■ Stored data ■
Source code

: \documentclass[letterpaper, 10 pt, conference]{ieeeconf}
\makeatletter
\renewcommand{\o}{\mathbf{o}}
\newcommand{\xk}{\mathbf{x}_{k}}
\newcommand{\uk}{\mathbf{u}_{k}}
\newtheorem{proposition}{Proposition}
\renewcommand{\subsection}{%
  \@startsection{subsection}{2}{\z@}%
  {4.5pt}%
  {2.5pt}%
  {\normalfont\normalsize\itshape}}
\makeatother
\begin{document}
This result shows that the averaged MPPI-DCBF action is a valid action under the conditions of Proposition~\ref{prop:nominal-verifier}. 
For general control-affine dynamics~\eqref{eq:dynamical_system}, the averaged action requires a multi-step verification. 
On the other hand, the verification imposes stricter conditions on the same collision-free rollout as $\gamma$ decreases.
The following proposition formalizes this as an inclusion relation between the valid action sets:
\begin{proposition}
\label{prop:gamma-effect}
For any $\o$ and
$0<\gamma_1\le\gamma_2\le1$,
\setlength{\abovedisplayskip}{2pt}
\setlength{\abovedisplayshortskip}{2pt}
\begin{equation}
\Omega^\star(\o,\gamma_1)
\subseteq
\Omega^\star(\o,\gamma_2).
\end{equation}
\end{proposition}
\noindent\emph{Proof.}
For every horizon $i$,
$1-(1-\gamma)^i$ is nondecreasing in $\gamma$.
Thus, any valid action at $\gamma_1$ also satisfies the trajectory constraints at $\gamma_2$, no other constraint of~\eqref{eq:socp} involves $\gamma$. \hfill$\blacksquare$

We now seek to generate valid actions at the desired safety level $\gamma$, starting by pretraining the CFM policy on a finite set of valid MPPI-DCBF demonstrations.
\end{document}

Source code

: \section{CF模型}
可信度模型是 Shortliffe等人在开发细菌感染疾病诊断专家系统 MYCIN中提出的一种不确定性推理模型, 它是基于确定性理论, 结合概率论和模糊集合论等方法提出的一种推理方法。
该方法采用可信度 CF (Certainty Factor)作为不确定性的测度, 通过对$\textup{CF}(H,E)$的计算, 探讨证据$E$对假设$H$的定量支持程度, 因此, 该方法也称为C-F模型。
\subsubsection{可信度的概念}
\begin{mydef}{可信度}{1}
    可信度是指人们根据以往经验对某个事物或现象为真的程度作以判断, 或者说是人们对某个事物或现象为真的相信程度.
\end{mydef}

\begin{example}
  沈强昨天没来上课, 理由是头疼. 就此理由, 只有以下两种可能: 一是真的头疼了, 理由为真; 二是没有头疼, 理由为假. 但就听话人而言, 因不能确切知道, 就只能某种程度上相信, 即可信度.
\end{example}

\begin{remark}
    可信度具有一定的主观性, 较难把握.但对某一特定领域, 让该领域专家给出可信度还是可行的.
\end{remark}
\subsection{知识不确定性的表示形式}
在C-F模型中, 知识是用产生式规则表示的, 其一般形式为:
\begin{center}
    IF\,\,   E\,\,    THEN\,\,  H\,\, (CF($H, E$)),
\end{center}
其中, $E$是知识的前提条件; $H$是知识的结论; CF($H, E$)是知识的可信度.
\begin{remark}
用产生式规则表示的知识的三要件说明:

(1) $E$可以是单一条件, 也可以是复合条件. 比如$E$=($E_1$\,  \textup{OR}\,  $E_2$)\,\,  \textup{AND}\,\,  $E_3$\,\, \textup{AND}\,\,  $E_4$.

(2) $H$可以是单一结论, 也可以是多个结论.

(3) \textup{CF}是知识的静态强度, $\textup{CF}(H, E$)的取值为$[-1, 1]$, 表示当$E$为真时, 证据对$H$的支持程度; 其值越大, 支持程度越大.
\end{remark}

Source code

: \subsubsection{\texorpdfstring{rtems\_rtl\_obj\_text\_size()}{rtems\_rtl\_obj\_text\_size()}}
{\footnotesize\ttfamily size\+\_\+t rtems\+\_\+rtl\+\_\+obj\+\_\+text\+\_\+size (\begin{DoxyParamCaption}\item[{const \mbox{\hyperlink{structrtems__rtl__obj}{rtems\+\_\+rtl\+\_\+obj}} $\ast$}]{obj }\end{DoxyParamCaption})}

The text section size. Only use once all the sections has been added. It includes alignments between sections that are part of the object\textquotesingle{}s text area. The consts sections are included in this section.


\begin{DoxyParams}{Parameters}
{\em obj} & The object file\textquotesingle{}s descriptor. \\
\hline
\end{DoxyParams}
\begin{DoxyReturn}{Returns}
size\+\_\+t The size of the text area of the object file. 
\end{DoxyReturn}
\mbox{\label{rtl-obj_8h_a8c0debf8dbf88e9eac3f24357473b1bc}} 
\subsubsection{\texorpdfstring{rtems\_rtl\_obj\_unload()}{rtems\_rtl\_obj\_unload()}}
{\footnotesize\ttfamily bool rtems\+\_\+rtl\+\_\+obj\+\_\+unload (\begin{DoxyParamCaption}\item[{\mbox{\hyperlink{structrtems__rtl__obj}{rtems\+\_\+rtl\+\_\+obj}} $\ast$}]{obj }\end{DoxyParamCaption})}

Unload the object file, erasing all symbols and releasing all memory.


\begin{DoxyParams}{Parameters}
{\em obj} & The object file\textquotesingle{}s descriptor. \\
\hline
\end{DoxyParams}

■ What is required ■
Reproduce all of the data exactly as given.

■ Result of the task ■
Source code

: \documentclass[letterpaper, 10 pt, conference]{ieeeconf}
\makeatletter
\renewcommand{\o}{\mathbf{o}}
\newcommand{\xk}{\mathbf{x}_{k}}
\newcommand{\uk}{\mathbf{u}_{k}}
\newtheorem{proposition}{Proposition}
\renewcommand{\subsection}{%
  \@startsection{subsection}{2}{\z@}%
  {4.5pt}%
  {2.5pt}%
  {\normalfont\normalsize\itshape}}
\makeatother
\begin{document}
This result shows that the averaged MPPI-DCBF action is a valid action under the conditions of Proposition~\ref{prop:nominal-verifier}. 
For general control-affine dynamics~\eqref{eq:dynamical_system}, the averaged action requires a multi-step verification. 
On the other hand, the verification imposes stricter conditions on the same collision-free rollout as $\gamma$ decreases.
The following proposition formalizes this as an inclusion relation between the valid action sets:
\begin{proposition}
\label{prop:gamma-effect}
For any $\o$ and
$0<\gamma_1\le\gamma_2\le1$,
\setlength{\abovedisplayskip}{2pt}
\setlength{\abovedisplayshortskip}{2pt}
\begin{equation}
\Omega^\star(\o,\gamma_1)
\subseteq
\Omega^\star(\o,\gamma_2).
\end{equation}
\end{proposition}
\noindent\emph{Proof.}
For every horizon $i$,
$1-(1-\gamma)^i$ is nondecreasing in $\gamma$.
Thus, any valid action at $\gamma_1$ also satisfies the trajectory constraints at $\gamma_2$, no other constraint of~\eqref{eq:socp} involves $\gamma$. \hfill$\blacksquare$

We now seek to generate valid actions at the desired safety level $\gamma$, starting by pretraining the CFM policy on a finite set of valid MPPI-DCBF demonstrations.
\end{document}

Source code

: \section{CF模型}
可信度模型是 Shortliffe等人在开发细菌感染疾病诊断专家系统 MYCIN中提出的一种不确定性推理模型, 它是基于确定性理论, 结合概率论和模糊集合论等方法提出的一种推理方法。
该方法采用可信度 CF (Certainty Factor)作为不确定性的测度, 通过对$\textup{CF}(H,E)$的计算, 探讨证据$E$对假设$H$的定量支持程度, 因此, 该方法也称为C-F模型。
\subsubsection{可信度的概念}
\begin{mydef}{可信度}{1}
    可信度是指人们根据以往经验对某个事物或现象为真的程度作以判断, 或者说是人们对某个事物或现象为真的相信程度.
\end{mydef}

\begin{example}
  沈强昨天没来上课, 理由是头疼. 就此理由, 只有以下两种可能: 一是真的头疼了, 理由为真; 二是没有头疼, 理由为假. 但就听话人而言, 因不能确切知道, 就只能某种程度上相信, 即可信度.
\end{example}

\begin{remark}
    可信度具有一定的主观性, 较难把握.但对某一特定领域, 让该领域专家给出可信度还是可行的.
\end{remark}
\subsection{知识不确定性的表示形式}
在C-F模型中, 知识是用产生式规则表示的, 其一般形式为:
\begin{center}
    IF\,\,   E\,\,    THEN\,\,  H\,\, (CF($H, E$)),
\end{center}
其中, $E$是知识的前提条件; $H$是知识的结论; CF($H, E$)是知识的可信度.
\begin{remark}
用产生式规则表示的知识的三要件说明:

(1) $E$可以是单一条件, 也可以是复合条件. 比如$E$=($E_1$\,  \textup{OR}\,  $E_2$)\,\,  \textup{AND}\,\,  $E_3$\,\, \textup{AND}\,\,  $E_4$.

(2) $H$可以是单一结论, 也可以是多个结论.

(3) \textup{CF}是知识的静态强度, $\textup{CF}(H, E$)的取值为$[-1, 1]$, 表示当$E$为真时, 证据对$H$的支持程度; 其值越大, 支持程度越大.
\end{remark}

Source code

: \subsubsection{\texorpdfstring{rtems\_rtl\_obj\_text\_size()}{rtems\_rtl\_obj\_text\_size()}}
{\footnotesize\ttfamily size\+\_\+t rtems\+\_\+rtl\+\_\+obj\+\_\+text\+\_\+size (\begin{DoxyParamCaption}\item[{const \mbox{\hyperlink{structrtems__rtl__obj}{rtems\+\_\+rtl\+\_\+obj}} $\ast$}]{obj }\end{DoxyParamCaption})}

The text section size. Only use once all the sections has been added. It includes alignments between sections that are part of the object\textquotesingle{}s text area. The consts sections are included in this section.


\begin{DoxyParams}{Parameters}
{\em obj} & The object file\textquotesingle{}s descriptor. \\
\hline
\end{DoxyParams}
\begin{DoxyReturn}{Returns}
size\+\_\+t The size of the text area of the object file. 
\end{DoxyReturn}
\mbox{\label{rtl-obj_8h_a8c0debf8dbf88e9eac3f24357473b1bc}} 
\subsubsection{\texorpdfstring{rtems\_rtl\_obj\_unload()}{rtems\_rtl\_obj\_unload()}}
{\footnotesize\ttfamily bool rtems\+\_\+rtl\+\_\+obj\+\_\+unload (\begin{DoxyParamCaption}\item[{\mbox{\hyperlink{structrtems__rtl__obj}{rtems\+\_\+rtl\+\_\+obj}} $\ast$}]{obj }\end{DoxyParamCaption})}

Unload the object file, erasing all symbols and releasing all memory.


\begin{DoxyParams}{Parameters}
{\em obj} & The object file\textquotesingle{}s descriptor. \\
\hline
\end{DoxyParams}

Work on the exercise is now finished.